Items from a dataset:
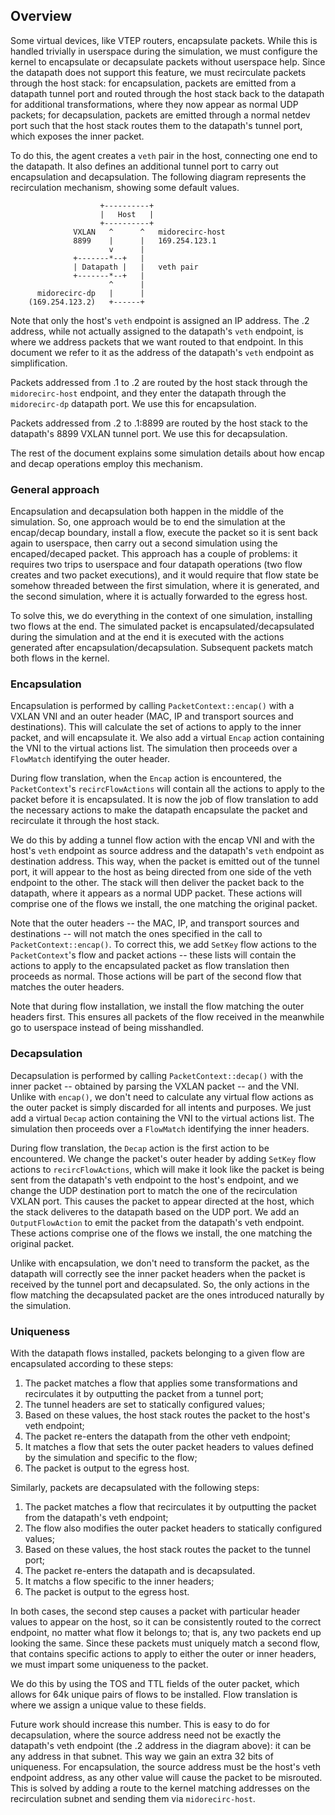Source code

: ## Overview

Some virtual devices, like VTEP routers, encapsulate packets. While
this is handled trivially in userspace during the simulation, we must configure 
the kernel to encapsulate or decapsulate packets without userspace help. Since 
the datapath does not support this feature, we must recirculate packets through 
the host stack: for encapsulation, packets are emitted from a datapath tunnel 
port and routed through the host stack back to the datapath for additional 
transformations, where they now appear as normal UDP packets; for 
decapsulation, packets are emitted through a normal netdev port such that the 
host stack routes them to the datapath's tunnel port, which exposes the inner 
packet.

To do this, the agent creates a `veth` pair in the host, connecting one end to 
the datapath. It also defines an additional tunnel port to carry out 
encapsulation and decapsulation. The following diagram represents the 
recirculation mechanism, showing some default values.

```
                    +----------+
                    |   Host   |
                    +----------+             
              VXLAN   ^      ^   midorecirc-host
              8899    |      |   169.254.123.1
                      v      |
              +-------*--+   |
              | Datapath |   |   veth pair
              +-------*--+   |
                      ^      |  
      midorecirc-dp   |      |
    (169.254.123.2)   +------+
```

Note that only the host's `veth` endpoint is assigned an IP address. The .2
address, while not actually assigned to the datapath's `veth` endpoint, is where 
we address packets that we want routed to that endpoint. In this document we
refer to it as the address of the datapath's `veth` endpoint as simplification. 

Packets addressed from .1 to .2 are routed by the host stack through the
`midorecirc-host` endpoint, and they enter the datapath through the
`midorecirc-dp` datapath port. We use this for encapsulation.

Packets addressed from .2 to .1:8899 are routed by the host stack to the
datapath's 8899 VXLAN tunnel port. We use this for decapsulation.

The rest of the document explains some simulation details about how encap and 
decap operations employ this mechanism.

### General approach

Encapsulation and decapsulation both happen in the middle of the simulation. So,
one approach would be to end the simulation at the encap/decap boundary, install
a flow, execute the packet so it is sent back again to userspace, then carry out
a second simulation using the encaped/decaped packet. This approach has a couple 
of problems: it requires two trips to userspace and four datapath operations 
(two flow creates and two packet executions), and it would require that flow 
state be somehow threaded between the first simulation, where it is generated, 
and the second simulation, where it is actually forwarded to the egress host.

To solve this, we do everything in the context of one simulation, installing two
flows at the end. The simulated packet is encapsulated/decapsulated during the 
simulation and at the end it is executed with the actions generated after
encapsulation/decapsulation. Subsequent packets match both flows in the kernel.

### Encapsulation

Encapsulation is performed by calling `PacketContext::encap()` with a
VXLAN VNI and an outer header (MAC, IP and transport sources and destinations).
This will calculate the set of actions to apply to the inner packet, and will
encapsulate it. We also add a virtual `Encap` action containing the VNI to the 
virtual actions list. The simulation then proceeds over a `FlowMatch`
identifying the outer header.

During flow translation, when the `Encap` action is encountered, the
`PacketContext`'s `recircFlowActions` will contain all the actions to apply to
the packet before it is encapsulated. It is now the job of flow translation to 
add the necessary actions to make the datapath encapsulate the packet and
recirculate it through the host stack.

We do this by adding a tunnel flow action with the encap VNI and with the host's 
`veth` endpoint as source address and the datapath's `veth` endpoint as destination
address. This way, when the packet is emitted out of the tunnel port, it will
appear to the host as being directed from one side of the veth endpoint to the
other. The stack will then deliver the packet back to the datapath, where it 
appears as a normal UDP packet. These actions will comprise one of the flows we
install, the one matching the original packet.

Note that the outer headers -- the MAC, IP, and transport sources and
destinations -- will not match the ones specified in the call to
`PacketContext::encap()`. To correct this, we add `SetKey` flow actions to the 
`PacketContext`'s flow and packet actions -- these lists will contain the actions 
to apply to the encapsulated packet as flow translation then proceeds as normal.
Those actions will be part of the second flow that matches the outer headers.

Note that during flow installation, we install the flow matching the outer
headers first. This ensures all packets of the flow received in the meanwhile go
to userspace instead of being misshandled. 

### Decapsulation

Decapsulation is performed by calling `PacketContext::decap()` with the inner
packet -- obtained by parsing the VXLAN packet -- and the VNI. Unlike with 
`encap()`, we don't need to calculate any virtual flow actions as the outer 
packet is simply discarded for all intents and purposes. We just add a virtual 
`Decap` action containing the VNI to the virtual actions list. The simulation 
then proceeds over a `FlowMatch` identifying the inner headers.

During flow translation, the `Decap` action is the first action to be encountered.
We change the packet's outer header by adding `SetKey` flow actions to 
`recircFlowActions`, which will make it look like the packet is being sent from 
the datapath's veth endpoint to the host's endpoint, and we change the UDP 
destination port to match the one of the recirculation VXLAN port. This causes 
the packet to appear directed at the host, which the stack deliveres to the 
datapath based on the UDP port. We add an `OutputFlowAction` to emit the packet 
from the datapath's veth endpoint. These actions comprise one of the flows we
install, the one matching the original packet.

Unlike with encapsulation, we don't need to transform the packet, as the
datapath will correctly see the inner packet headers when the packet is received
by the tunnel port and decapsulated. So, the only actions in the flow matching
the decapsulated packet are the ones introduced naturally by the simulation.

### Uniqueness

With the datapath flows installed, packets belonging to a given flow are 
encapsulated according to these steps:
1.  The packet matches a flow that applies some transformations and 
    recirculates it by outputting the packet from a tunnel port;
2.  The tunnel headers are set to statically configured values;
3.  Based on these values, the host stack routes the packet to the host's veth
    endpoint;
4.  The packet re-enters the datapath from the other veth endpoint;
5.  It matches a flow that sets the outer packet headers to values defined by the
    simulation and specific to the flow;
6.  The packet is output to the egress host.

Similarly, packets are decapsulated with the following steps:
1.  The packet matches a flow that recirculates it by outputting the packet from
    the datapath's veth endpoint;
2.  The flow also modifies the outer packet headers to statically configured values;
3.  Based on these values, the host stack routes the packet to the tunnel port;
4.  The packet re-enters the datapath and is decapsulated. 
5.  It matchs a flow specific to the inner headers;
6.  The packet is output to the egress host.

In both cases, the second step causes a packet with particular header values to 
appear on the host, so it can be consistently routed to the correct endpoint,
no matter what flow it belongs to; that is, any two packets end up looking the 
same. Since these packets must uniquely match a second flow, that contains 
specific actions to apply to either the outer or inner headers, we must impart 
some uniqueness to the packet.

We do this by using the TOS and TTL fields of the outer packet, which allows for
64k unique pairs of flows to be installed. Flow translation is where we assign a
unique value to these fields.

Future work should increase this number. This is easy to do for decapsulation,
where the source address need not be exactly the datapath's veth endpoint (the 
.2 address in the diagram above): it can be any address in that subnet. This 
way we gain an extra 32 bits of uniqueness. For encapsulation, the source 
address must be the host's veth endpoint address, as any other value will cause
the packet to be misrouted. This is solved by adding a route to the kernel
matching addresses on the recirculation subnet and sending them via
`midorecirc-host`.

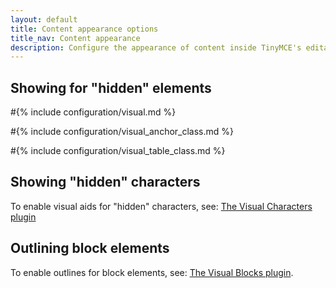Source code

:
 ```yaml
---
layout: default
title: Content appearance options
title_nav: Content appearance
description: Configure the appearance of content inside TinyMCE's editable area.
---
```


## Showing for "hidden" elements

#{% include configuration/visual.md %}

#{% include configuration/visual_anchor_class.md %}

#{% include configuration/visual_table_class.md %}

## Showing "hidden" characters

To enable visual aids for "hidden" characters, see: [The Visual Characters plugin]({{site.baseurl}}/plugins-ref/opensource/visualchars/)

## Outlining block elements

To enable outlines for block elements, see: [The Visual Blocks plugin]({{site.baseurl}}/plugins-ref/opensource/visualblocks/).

(Exercise directions) Please give back exactly the lines from the first line of the records above through the line containing "To do this, the", only those and both included, with the pictures removed.

(Response to this task)
Source code

: ## Overview

Some virtual devices, like VTEP routers, encapsulate packets. While
this is handled trivially in userspace during the simulation, we must configure 
the kernel to encapsulate or decapsulate packets without userspace help. Since 
the datapath does not support this feature, we must recirculate packets through 
the host stack: for encapsulation, packets are emitted from a datapath tunnel 
port and routed through the host stack back to the datapath for additional 
transformations, where they now appear as normal UDP packets; for 
decapsulation, packets are emitted through a normal netdev port such that the 
host stack routes them to the datapath's tunnel port, which exposes the inner 
packet.

To do this, the agent creates a `veth` pair in the host, connecting one end to 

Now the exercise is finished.